Source texts of formatted documents:
────────

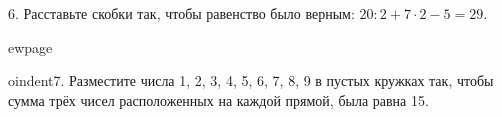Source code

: 6. Расставьте скобки так, чтобы равенство было верным: $20:2+7\cdot2-5=29.$

ewpage

oindent7. Разместите числа 1, 2, 3, 4, 5, 6, 7, 8, 9 в пустых кружках так, чтобы сумма трёх чисел расположенных на каждой прямой, была равна 15.
\begin{center}
\begin{figure}[h!]
\end{figure}
\end{center}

────────

Leave out all images, then reproduce the entries above exactly.

Source code

: 6. Расставьте скобки так, чтобы равенство было верным: $20:2+7\cdot2-5=29.$

ewpage

oindent7. Разместите числа 1, 2, 3, 4, 5, 6, 7, 8, 9 в пустых кружках так, чтобы сумма трёх чисел расположенных на каждой прямой, была равна 15.
\begin{center}
\begin{figure}[h!]
\end{figure}
\end{center}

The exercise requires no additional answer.